One-quarter of the respondents said that their organization allows its workforce to work “in whatever way is effective for them”, according to the survey of over 100 IT professionals. The same percentage said that their organization is moving from a device-centric strategy to a user-centric strategy that focuses on securing sensitive transactions.
About 20% said that their organization uses a hybrid approach with more secure devices getting more access to corporate networks and less secure devices getting less access. And 6% were totally honest and said that the BYOD issue gives them a headache and they wished it would go away.
The poll also found that iPhones and iPads, as well as BlackBerries, were the most popular devices for accessing corporate email. Android was third, followed by Windows devices, and Nokia’s Symbian.
A founding member of Wisegate, Robert Rhodes, chief information officer at Houston Healthcare, explained how his organization has tackled mobile device security when it comes to physicians.
Houston Healthcare is using a Citrix server that creates a secure tunnel through which physicians can use mobile devices to access patient data without posing a security risk to that data, Rhodes told Infosecurity. Most of the physicians are in private practice and have their own mobile devices.
On Nov. 1, Houston Healthcare launched a new hospital electronic medical records (EMR) system, so physicians needed to be able access this information using personal handheld devices, he explained.

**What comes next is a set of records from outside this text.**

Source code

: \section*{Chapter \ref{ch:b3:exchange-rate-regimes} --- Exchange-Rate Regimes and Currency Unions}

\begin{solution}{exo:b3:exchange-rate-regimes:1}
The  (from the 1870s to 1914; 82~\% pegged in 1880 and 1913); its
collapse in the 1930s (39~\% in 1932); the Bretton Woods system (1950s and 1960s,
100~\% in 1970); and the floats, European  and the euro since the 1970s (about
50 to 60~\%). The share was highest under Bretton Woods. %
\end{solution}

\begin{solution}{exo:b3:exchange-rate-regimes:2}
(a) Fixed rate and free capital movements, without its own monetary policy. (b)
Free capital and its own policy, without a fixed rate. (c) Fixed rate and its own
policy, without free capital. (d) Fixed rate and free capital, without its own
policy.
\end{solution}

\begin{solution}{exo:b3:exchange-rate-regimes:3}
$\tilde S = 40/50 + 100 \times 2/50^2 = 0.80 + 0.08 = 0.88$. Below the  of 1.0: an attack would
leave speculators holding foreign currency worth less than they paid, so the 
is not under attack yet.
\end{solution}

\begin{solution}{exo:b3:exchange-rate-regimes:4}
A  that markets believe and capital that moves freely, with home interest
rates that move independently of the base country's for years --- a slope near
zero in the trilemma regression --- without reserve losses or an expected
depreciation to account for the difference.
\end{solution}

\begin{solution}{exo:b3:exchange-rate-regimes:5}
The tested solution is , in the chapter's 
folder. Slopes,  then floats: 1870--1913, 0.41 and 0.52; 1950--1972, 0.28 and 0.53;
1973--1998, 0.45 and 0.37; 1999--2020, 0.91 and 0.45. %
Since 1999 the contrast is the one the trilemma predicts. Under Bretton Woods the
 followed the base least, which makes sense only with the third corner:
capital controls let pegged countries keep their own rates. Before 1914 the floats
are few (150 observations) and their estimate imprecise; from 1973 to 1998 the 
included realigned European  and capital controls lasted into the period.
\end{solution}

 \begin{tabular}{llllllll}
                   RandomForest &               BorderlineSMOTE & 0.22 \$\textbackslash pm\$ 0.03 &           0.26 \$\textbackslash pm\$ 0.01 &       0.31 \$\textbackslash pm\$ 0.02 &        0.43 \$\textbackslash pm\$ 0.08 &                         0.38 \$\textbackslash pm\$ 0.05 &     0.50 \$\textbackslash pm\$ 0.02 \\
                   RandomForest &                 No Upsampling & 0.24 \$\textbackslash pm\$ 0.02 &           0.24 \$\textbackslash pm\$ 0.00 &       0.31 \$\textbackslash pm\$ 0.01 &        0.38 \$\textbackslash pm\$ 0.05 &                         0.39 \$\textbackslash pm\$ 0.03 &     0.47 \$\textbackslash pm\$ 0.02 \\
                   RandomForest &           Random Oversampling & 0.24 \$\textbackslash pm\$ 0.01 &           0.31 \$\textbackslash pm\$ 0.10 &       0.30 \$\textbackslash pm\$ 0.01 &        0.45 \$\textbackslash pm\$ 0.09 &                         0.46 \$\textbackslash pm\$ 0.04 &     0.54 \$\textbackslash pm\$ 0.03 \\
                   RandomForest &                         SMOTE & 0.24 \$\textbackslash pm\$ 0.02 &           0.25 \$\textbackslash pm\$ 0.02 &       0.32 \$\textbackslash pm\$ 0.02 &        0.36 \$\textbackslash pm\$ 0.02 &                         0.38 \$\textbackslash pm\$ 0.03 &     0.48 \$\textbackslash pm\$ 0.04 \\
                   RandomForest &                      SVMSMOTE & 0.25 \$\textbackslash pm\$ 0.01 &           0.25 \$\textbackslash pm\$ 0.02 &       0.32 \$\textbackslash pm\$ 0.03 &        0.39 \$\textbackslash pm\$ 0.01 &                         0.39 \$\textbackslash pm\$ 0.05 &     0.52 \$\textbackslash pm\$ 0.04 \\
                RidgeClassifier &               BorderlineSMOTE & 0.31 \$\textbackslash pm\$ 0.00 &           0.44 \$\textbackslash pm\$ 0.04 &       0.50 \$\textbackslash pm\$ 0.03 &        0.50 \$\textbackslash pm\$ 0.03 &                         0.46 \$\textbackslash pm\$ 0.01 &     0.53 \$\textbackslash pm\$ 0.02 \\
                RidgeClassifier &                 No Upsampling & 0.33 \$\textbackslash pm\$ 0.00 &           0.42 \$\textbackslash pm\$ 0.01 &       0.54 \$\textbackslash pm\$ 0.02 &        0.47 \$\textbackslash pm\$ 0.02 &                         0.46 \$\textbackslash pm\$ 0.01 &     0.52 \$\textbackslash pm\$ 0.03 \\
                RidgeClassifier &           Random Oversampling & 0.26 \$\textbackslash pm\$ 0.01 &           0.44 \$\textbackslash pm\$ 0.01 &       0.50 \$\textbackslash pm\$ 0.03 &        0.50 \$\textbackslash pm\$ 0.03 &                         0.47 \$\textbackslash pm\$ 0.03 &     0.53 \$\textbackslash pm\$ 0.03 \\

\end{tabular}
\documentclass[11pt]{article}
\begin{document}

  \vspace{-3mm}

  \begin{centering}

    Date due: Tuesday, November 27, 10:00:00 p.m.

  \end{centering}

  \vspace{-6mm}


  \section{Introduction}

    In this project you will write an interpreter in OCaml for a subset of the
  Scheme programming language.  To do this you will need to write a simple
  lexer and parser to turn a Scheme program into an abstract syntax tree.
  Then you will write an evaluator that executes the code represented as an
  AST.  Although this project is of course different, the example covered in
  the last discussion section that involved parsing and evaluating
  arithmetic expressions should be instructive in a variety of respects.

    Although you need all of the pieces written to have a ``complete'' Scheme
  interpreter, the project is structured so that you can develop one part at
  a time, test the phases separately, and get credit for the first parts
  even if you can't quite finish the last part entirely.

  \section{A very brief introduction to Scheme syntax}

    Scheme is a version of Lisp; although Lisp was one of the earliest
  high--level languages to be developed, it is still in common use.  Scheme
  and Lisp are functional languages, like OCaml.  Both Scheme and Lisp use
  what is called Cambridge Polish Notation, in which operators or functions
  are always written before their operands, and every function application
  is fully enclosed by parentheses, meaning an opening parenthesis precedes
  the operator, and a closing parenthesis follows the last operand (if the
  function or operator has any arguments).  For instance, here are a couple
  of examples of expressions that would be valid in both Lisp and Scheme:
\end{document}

“Many of the physicians wanted to use iPads, iPhones, or other smartphones to bring up an electronic rounds list, look up lab results, things of that nature. We have allowed that through the use of a segmented, physicians only network that is separate from our internal network….They now access our systems via Citrix”, Rhodes explained.
“So the physicians walk into the hospital and their iPads pick up our physicians network. They are authenticated, they fire up a Citrix session, and log into our Meditech system. They get their rounds list and they round with their patient, they look up labs, do the things they need to do, and then go back to their office using the same device and not have to go to a hospital computer terminal to do something”, he related.
Rhodes said that this improves security of the mobile devices because the physicians are accessing a secure tunnel through Citrix. He stressed that the physicians cannot download any information from Citrix onto their devices so this prevents data breaches from lost devices.